**MATERIAL SHOWN**
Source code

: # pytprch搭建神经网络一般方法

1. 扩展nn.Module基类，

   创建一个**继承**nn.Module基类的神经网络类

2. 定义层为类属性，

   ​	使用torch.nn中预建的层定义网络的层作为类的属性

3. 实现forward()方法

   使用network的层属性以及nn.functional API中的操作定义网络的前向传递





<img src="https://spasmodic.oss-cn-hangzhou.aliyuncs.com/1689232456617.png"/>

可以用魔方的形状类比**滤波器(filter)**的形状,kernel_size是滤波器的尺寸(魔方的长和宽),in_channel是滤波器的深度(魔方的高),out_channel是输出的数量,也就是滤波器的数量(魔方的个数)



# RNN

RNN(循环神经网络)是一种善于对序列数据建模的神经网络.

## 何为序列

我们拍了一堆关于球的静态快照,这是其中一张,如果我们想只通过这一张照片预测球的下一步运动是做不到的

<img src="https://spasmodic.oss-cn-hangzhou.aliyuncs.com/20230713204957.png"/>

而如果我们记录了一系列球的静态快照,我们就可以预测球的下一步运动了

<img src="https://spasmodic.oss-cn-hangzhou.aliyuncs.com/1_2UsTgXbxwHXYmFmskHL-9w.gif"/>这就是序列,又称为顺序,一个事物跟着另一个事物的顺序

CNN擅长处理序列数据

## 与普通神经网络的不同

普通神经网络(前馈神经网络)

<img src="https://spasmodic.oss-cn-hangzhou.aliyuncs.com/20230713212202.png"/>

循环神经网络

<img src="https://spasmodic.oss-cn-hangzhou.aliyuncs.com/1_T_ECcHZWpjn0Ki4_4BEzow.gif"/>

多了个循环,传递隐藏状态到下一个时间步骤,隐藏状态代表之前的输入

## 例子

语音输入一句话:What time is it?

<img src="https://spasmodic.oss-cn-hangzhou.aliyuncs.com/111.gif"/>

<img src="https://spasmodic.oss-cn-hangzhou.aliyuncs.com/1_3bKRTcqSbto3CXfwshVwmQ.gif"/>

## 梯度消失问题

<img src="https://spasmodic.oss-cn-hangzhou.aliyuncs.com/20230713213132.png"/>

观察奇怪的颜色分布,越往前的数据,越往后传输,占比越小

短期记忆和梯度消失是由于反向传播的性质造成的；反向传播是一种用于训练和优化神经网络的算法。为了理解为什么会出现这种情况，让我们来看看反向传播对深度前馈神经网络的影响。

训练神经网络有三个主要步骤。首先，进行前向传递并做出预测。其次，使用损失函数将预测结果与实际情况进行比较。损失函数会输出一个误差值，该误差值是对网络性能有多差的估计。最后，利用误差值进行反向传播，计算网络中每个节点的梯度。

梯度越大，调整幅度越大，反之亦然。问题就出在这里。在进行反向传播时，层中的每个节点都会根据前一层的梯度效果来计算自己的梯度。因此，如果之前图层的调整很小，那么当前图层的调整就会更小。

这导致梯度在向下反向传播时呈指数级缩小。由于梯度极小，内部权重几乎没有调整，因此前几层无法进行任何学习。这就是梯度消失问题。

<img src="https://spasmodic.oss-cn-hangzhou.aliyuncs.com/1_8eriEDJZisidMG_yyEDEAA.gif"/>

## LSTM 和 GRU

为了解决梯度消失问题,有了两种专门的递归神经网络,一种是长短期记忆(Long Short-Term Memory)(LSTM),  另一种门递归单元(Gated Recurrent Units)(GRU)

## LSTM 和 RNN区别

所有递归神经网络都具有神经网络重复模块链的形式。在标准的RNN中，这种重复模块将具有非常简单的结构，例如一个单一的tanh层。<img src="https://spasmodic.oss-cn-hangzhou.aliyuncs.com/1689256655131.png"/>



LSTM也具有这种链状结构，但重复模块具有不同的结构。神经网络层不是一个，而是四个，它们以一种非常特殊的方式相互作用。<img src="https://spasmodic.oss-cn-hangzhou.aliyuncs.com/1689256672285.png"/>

**TASK ITEM**
The full listing should be duplicated exactly, line by line.

**OUTPUT OF THE TASK**
Source code

: # pytprch搭建神经网络一般方法

1. 扩展nn.Module基类，

   创建一个**继承**nn.Module基类的神经网络类

2. 定义层为类属性，

   ​	使用torch.nn中预建的层定义网络的层作为类的属性

3. 实现forward()方法

   使用network的层属性以及nn.functional API中的操作定义网络的前向传递





<img src="https://spasmodic.oss-cn-hangzhou.aliyuncs.com/1689232456617.png"/>

可以用魔方的形状类比**滤波器(filter)**的形状,kernel_size是滤波器的尺寸(魔方的长和宽),in_channel是滤波器的深度(魔方的高),out_channel是输出的数量,也就是滤波器的数量(魔方的个数)



# RNN

RNN(循环神经网络)是一种善于对序列数据建模的神经网络.

## 何为序列

我们拍了一堆关于球的静态快照,这是其中一张,如果我们想只通过这一张照片预测球的下一步运动是做不到的

<img src="https://spasmodic.oss-cn-hangzhou.aliyuncs.com/20230713204957.png"/>

而如果我们记录了一系列球的静态快照,我们就可以预测球的下一步运动了

<img src="https://spasmodic.oss-cn-hangzhou.aliyuncs.com/1_2UsTgXbxwHXYmFmskHL-9w.gif"/>这就是序列,又称为顺序,一个事物跟着另一个事物的顺序

CNN擅长处理序列数据

## 与普通神经网络的不同

普通神经网络(前馈神经网络)

<img src="https://spasmodic.oss-cn-hangzhou.aliyuncs.com/20230713212202.png"/>

循环神经网络

<img src="https://spasmodic.oss-cn-hangzhou.aliyuncs.com/1_T_ECcHZWpjn0Ki4_4BEzow.gif"/>

多了个循环,传递隐藏状态到下一个时间步骤,隐藏状态代表之前的输入

## 例子

语音输入一句话:What time is it?

<img src="https://spasmodic.oss-cn-hangzhou.aliyuncs.com/111.gif"/>

<img src="https://spasmodic.oss-cn-hangzhou.aliyuncs.com/1_3bKRTcqSbto3CXfwshVwmQ.gif"/>

## 梯度消失问题

<img src="https://spasmodic.oss-cn-hangzhou.aliyuncs.com/20230713213132.png"/>

观察奇怪的颜色分布,越往前的数据,越往后传输,占比越小

短期记忆和梯度消失是由于反向传播的性质造成的；反向传播是一种用于训练和优化神经网络的算法。为了理解为什么会出现这种情况，让我们来看看反向传播对深度前馈神经网络的影响。

训练神经网络有三个主要步骤。首先，进行前向传递并做出预测。其次，使用损失函数将预测结果与实际情况进行比较。损失函数会输出一个误差值，该误差值是对网络性能有多差的估计。最后，利用误差值进行反向传播，计算网络中每个节点的梯度。

梯度越大，调整幅度越大，反之亦然。问题就出在这里。在进行反向传播时，层中的每个节点都会根据前一层的梯度效果来计算自己的梯度。因此，如果之前图层的调整很小，那么当前图层的调整就会更小。

这导致梯度在向下反向传播时呈指数级缩小。由于梯度极小，内部权重几乎没有调整，因此前几层无法进行任何学习。这就是梯度消失问题。

<img src="https://spasmodic.oss-cn-hangzhou.aliyuncs.com/1_8eriEDJZisidMG_yyEDEAA.gif"/>

## LSTM 和 GRU

为了解决梯度消失问题,有了两种专门的递归神经网络,一种是长短期记忆(Long Short-Term Memory)(LSTM),  另一种门递归单元(Gated Recurrent Units)(GRU)

## LSTM 和 RNN区别

所有递归神经网络都具有神经网络重复模块链的形式。在标准的RNN中，这种重复模块将具有非常简单的结构，例如一个单一的tanh层。<img src="https://spasmodic.oss-cn-hangzhou.aliyuncs.com/1689256655131.png"/>



LSTM也具有这种链状结构，但重复模块具有不同的结构。神经网络层不是一个，而是四个，它们以一种非常特殊的方式相互作用。<img src="https://spasmodic.oss-cn-hangzhou.aliyuncs.com/1689256672285.png"/>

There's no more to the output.